**TRY IT**
From the records below, copy every line that contains the word "with".

═════ EXTRACTED RECORDS

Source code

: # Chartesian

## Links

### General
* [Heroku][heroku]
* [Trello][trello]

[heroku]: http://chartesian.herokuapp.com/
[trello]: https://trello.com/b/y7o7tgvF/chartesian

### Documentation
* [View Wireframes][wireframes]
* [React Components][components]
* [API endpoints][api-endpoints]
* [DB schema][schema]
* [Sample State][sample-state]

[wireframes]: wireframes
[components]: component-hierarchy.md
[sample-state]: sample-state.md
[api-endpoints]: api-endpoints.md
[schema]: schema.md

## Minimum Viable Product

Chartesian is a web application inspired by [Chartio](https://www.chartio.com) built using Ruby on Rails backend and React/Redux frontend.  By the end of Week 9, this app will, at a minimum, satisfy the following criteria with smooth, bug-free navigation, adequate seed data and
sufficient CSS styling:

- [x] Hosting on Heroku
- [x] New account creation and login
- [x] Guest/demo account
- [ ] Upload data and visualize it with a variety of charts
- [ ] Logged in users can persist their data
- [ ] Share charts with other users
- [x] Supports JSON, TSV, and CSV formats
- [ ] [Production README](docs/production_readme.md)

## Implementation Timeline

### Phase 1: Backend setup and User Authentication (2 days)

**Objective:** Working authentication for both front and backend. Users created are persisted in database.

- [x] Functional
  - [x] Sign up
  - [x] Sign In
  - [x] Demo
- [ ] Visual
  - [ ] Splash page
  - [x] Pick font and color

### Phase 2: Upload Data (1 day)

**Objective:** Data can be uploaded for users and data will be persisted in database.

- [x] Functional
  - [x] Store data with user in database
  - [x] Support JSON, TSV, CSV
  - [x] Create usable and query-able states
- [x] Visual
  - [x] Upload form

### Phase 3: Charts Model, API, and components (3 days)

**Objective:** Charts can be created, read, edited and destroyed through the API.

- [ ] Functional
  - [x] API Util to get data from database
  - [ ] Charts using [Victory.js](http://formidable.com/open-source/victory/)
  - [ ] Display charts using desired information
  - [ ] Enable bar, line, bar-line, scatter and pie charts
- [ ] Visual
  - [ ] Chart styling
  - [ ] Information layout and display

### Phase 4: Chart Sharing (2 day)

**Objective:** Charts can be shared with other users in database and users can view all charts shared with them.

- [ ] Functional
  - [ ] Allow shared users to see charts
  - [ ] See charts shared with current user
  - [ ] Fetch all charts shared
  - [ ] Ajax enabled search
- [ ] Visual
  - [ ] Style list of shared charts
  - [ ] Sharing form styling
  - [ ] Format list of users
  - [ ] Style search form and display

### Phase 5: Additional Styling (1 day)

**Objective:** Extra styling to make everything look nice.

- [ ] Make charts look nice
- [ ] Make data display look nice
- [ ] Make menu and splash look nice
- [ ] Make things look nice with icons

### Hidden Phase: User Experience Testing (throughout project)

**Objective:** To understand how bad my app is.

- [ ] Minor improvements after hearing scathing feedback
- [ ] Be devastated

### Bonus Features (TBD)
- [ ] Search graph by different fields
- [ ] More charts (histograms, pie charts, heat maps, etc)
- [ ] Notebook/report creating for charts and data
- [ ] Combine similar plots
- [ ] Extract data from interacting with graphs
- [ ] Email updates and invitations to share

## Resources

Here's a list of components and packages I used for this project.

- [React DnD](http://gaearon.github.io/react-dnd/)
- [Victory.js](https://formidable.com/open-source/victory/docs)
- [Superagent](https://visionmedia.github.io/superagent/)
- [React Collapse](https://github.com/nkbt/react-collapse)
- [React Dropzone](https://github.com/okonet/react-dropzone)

══════════

**EXERCISE ANSWER**
Chartesian is a web application inspired by [Chartio](https://www.chartio.com) built using Ruby on Rails backend and React/Redux frontend.  By the end of Week 9, this app will, at a minimum, satisfy the following criteria with smooth, bug-free navigation, adequate seed data and
- [ ] Upload data and visualize it with a variety of charts
- [ ] Share charts with other users
  - [x] Store data with user in database
**Objective:** Charts can be shared with other users in database and users can view all charts shared with them.
  - [ ] See charts shared with current user
- [ ] Make things look nice with icons
- [ ] Extract data from interacting with graphs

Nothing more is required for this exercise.